The people must be impressed with the idea that a high moral character is absolutely essential to the highest development of every race, white quite as much as black. There is no creature so low and contemptible as he who does not seek first the approval of his own conscience and his God; for, after all, how poor is human recognition when you and your God are aware of your inward integrity of soul! If the Negro will keep clean hands and a pure heart, he can stand up before all the world and say, "Doubtless Thou, O Lord, art our Father, though Abraham be ignorant of us and Israel acknowledge us not."
Thirdly, and lastly, the Negro needs intelligent industry.
Slavery taught the Negro many things for which he should be profoundly thankful—the Christian religion, the English language, and, in a measure, civilization, which in many aspects may be crude in form, but these have placed him a thousand years ahead of his African ancestors.
Slavery taught the Negro to work by rule and rote but not by principle and method. It did not and, perhaps, could not teach him to love and respect labor, but left him, on the contrary, with the idea that manual industry was a thing to be despised and gotten rid of, if possible; that to work with one's hands was a badge of inferiority. A tropical climate is not conducive to the development of practical energy. Add to the Negro's natural tendency his unfortunate heritage from slavery, and we see at once that the race needs especially to be rooted and grounded in the underlying scientific principles of concrete things. The time when the world bowed before merely abstract, impractical knowledge has well-nigh passed; the demand of this age and hour is not so much what a man knows,—though the world respects and reveres knowledge and always will, I hope,—what the world wants to know is what a man can do and how well he can do it.

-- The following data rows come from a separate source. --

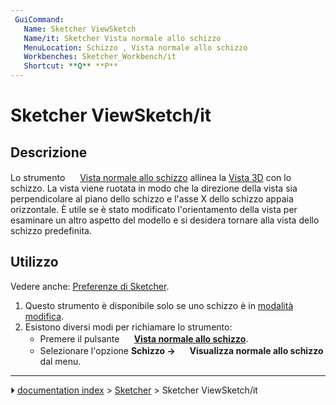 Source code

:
 ```yaml
---
 GuiCommand:
   Name: Sketcher ViewSketch
   Name/it: Sketcher Vista normale allo schizzo
   MenuLocation: Schizzo , Vista normale allo schizzo
   Workbenches: Sketcher_Workbench/it
   Shortcut: **Q** **P**
---
```


# Sketcher ViewSketch/it



## Descrizione

Lo strumento <img alt="" src=images/Sketcher_ViewSketch.svg  style="width:16px;"> [Vista normale allo schizzo](Sketcher_ViewSketch/it.md) allinea la [Vista 3D](3D_view/it.md) con lo schizzo. La vista viene ruotata in modo che la direzione della vista sia perpendicolare al piano dello schizzo e l\'asse X dello schizzo appaia orizzontale. È utile se è stato modificato l\'orientamento della vista per esaminare un altro aspetto del modello e si desidera tornare alla vista dello schizzo predefinita.



## Utilizzo

Vedere anche: [Preferenze di Sketcher](Sketcher_Preferences/it#Display.md).

1.  Questo strumento è disponibile solo se uno schizzo è in [modalità modifica](Sketcher_EditSketch/it.md).
2.  Esistono diversi modi per richiamare lo strumento:
    -   Premere il pulsante **<img src="images/Sketcher_ViewSketch.svg" width=16px> [Vista normale allo schizzo](Sketcher_ViewSketch/it.md)**.
    -   Selezionare l\'opzione **Schizzo → <img src="images/Sketcher_ViewSketch.svg" width=16px> Visualizza normale allo schizzo** dal menu.



---
⏵ [documentation index](../README.md) > [Sketcher](Sketcher_Workbench.md) > Sketcher ViewSketch/it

We must not be misled by high-sounding phrases as to the kind of education the race should receive, but we should remember that the education of a people should be conditioned upon their capacity, social environment, and the probable life which they will lead in the immediate future. We fully realize that the ignorant must be taught, the poor must have the gospel, and the vicious must be restrained, but we also realize that these do not strike the "bed-rock" of a permanent, lasting citizenship.
If the Negro will add his proportionate contribution to the economic aspect of the world's civilization, it must be done through intelligent, well-directed, conscientious, skilled industry. Indeed, the feasible forms of civilization are nothing but the concrete actualization of intelligent thought applied to what are sometimes called common things.
The primary sources of wealth are agriculture, mining, manufacturing, and commerce. These are the lines along which the thoughtful energy of the black race must be directed. I mean by agriculture, farming—the raising of corn, cotton, peas, and potatoes, pigs, chickens, horses, and cows.
Land may be bought practically anywhere in the South almost at our own price. Twenty years hence, with the rapidly developing Southern country and the strenuous efforts to fill it up with foreign immigrants, it will be difficult, if not impossible, for us to buy land. God gave the children of Israel the "Land of Canaan" but, Oh, what a life and death struggle they had to take possession of it and hold on to it. God has given to the Negro here in this Southern country two of the most fundamental necessities in his development—land and labor. If you don't possess this land and hold this labor, God will tell you as He has often told other races—"to move on."